Chapter Three

ELLIE

“The unfamiliar stings less than the certainty of being known.”

Wisdom of the Wandering Sages

Cold seeps into my bones, pulling me back from unconsciousness. My eyes flutter open to violet-blue light pulsing along the curved walls. For a moment, I can’t remember where I am. Everything aches. My head hurts. Then memory slams back into place.

The desert. The tower. The man.

I flinch before I even finish the thought. My throat constricts.

I’m still here. It wasn’t a dream.

A soft sound draws my attention. The man, Sacha , is sitting at a desk across the chamber, turning the pages in a book. He doesn’t acknowledge me, but somehow I’m certain he knows I’m awake.

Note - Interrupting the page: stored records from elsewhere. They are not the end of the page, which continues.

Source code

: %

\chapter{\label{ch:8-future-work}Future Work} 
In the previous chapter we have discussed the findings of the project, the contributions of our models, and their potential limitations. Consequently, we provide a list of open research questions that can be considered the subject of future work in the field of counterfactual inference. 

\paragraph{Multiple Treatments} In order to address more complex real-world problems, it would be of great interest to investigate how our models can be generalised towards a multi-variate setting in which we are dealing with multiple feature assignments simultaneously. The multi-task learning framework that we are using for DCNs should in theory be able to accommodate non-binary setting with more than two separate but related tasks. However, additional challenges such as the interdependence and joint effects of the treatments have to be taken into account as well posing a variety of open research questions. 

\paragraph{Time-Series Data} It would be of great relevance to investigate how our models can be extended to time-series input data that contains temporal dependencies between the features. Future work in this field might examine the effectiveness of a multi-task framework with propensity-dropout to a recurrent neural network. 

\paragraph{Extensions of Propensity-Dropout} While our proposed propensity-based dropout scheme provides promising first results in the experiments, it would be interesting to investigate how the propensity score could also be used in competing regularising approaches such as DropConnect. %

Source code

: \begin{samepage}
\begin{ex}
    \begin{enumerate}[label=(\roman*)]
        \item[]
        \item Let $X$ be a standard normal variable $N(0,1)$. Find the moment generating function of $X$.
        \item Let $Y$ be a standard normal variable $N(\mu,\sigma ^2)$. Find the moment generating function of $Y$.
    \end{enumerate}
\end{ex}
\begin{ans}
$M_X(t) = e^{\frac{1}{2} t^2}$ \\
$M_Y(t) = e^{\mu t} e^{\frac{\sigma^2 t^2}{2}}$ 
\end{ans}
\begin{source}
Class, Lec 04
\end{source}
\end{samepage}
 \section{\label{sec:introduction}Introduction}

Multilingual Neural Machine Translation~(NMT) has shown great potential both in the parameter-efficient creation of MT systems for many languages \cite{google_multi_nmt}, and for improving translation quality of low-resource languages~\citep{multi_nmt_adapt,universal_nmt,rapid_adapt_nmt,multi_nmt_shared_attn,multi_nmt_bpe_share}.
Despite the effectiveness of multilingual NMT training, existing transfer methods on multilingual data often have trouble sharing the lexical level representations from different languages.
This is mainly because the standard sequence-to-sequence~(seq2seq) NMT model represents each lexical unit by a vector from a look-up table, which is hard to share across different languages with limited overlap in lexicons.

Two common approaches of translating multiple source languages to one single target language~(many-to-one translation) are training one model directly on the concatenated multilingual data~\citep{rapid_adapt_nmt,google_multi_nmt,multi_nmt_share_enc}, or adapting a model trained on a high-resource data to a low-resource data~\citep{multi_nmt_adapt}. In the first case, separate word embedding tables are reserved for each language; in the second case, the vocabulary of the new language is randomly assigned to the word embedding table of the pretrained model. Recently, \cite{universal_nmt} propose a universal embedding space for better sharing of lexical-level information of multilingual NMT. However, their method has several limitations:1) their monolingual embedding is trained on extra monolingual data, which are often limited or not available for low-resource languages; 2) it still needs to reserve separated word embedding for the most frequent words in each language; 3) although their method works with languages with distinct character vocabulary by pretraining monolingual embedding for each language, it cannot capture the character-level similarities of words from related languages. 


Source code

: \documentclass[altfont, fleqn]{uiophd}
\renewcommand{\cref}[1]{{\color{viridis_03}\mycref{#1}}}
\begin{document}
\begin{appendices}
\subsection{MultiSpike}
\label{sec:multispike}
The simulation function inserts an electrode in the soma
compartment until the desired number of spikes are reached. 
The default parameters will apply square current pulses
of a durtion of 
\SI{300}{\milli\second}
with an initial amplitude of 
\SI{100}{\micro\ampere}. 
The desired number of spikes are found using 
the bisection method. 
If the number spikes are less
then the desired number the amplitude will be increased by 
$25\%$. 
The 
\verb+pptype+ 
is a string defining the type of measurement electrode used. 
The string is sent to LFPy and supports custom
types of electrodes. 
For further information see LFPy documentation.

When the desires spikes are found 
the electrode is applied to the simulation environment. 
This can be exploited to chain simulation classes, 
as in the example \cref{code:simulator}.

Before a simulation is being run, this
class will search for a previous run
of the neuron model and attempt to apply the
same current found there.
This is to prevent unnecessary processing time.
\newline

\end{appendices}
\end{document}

My gaze locks on to his profile, waiting for something—a change in his expression, a shift in posture, anything . But he doesn’t look at me. Doesn’t speak. And the silence makes it worse.

Pushing myself up off the floor, I wince as every muscle protests.

My throat is burning, and my head pounds, but the discomfort isn’t just pain.

Everything feels too slow, unreliable, like my body hasn’t decided if it wants to keep going.

Despite it, I get to my feet, but I don’t move away from the wall.

It’s safer there. Or at least it feels like a boundary I can control.

Wall against my spine. Solid. Not tilting under me the way everything else does.

At the desk, he turns another page, one finger tracing the corner of the paper.

“There’s water on the table.”

He doesn’t look up. Just gestures to my left. My head turns automatically toward the table where the pitcher of water is.

“You should drink.”

The mention of water makes my still-parched throat crave relief even more, but moving seems like a stupid idea. Most of yesterday is a blurry mess of mixed up memories—heat and fear and confusion layered so thick I can’t tell one from the next. But one memory stands out from the rest.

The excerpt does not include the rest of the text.